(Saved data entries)
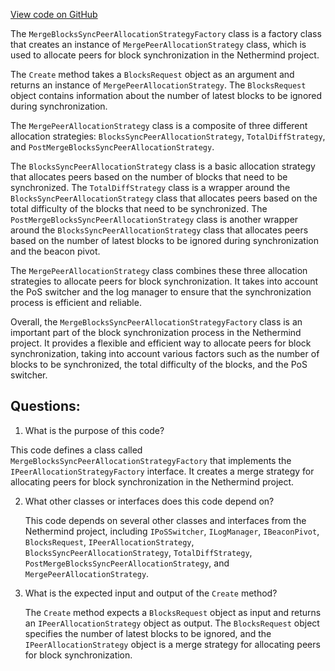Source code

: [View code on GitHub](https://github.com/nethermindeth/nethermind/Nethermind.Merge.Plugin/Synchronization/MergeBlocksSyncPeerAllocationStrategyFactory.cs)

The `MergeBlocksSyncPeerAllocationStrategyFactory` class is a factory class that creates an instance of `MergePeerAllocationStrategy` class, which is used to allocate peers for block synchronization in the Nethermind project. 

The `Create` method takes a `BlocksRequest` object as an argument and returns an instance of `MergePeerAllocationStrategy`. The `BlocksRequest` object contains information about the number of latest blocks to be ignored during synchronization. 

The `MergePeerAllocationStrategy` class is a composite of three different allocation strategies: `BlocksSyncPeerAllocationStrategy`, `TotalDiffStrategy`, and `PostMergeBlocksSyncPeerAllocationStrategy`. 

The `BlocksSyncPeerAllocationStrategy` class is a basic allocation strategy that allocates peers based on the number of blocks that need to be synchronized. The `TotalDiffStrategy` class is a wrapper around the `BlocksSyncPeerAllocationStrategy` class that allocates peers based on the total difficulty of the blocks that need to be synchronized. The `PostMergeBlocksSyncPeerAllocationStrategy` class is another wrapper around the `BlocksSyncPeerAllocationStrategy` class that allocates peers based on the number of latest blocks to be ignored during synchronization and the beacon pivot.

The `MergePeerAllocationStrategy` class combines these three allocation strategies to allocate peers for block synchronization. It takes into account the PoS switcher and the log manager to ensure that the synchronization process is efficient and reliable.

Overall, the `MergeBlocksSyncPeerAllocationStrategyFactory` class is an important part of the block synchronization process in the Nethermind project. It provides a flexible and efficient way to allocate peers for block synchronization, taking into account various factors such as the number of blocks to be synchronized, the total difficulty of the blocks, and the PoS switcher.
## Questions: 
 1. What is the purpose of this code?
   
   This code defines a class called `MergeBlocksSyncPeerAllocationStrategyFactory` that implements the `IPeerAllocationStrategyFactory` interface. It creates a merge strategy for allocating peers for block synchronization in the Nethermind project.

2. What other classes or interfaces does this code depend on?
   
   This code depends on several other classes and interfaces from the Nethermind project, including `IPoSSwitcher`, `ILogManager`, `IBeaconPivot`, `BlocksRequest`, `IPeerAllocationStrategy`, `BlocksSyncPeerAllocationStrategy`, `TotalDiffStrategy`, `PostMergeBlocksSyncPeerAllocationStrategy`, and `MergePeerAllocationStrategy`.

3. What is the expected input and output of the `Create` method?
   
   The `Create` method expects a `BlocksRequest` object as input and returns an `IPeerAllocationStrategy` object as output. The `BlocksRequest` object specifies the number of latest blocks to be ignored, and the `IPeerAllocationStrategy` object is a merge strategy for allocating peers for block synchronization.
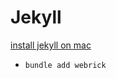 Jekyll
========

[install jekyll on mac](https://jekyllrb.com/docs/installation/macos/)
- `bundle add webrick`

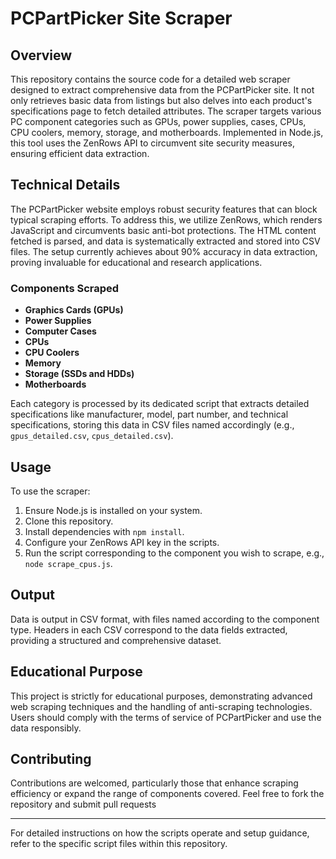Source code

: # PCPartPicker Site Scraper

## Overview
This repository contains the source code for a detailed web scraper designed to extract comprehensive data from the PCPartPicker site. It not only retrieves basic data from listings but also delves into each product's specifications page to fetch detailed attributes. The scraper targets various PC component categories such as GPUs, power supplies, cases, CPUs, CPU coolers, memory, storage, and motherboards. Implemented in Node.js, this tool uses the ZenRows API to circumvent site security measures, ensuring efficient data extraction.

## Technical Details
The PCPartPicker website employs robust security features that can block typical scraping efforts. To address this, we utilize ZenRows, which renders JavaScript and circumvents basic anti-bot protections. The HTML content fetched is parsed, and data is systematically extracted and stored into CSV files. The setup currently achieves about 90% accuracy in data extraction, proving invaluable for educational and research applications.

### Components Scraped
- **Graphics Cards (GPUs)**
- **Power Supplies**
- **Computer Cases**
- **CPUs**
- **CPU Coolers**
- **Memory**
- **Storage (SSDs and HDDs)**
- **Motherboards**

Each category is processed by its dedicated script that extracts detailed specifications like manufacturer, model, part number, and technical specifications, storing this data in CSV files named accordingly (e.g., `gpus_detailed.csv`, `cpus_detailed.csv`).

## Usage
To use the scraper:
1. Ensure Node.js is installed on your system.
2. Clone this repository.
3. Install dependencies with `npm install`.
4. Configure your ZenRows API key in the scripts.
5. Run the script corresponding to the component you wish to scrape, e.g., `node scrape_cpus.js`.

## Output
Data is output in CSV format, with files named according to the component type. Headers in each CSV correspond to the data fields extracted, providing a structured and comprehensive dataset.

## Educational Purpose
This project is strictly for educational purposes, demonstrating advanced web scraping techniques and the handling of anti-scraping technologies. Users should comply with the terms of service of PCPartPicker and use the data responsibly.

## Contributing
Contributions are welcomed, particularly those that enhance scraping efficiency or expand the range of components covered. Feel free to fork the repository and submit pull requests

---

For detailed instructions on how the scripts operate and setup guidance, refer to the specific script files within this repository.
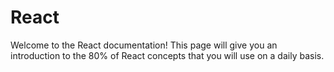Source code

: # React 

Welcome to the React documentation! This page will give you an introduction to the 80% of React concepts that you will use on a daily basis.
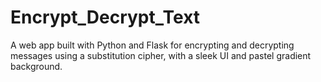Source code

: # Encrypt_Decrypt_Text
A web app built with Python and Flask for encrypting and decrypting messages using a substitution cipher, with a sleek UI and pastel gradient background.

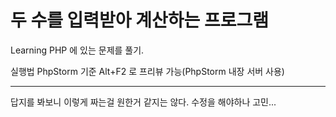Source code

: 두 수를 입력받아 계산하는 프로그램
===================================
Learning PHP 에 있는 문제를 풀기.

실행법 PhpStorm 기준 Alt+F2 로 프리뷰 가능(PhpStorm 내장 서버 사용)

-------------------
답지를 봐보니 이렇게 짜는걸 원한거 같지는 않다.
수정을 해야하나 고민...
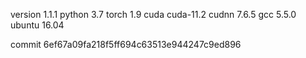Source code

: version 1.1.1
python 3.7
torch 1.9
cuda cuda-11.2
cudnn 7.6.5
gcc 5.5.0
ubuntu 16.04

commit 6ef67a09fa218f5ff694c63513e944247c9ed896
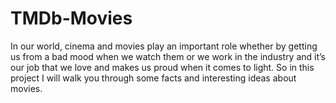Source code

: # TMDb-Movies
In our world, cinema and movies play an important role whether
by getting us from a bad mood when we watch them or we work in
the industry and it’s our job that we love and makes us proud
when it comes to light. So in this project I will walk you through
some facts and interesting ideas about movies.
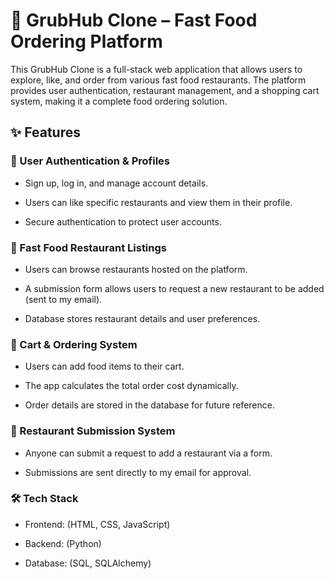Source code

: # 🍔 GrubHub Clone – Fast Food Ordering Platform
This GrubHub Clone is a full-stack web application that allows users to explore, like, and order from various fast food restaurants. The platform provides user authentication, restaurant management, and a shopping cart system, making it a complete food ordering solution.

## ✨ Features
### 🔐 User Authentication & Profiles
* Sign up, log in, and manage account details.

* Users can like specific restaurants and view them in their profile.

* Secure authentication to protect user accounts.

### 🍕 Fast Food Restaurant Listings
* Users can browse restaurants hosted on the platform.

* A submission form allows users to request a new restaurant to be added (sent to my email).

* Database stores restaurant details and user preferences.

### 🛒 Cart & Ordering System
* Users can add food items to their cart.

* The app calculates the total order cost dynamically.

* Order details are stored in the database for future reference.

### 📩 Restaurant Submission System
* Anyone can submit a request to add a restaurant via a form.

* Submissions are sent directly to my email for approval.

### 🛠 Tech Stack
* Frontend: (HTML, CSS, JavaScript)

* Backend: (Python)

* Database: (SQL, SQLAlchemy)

* [Exercise instructions] Your job is to return all lines above that hold the word "PostMergeBlocksSyncPeerAllocationStrategy".

* [Answer for the task]
The `MergePeerAllocationStrategy` class is a composite of three different allocation strategies: `BlocksSyncPeerAllocationStrategy`, `TotalDiffStrategy`, and `PostMergeBlocksSyncPeerAllocationStrategy`. 
The `BlocksSyncPeerAllocationStrategy` class is a basic allocation strategy that allocates peers based on the number of blocks that need to be synchronized. The `TotalDiffStrategy` class is a wrapper around the `BlocksSyncPeerAllocationStrategy` class that allocates peers based on the total difficulty of the blocks that need to be synchronized. The `PostMergeBlocksSyncPeerAllocationStrategy` class is another wrapper around the `BlocksSyncPeerAllocationStrategy` class that allocates peers based on the number of latest blocks to be ignored during synchronization and the beacon pivot.
   This code depends on several other classes and interfaces from the Nethermind project, including `IPoSSwitcher`, `ILogManager`, `IBeaconPivot`, `BlocksRequest`, `IPeerAllocationStrategy`, `BlocksSyncPeerAllocationStrategy`, `TotalDiffStrategy`, `PostMergeBlocksSyncPeerAllocationStrategy`, and `MergePeerAllocationStrategy`.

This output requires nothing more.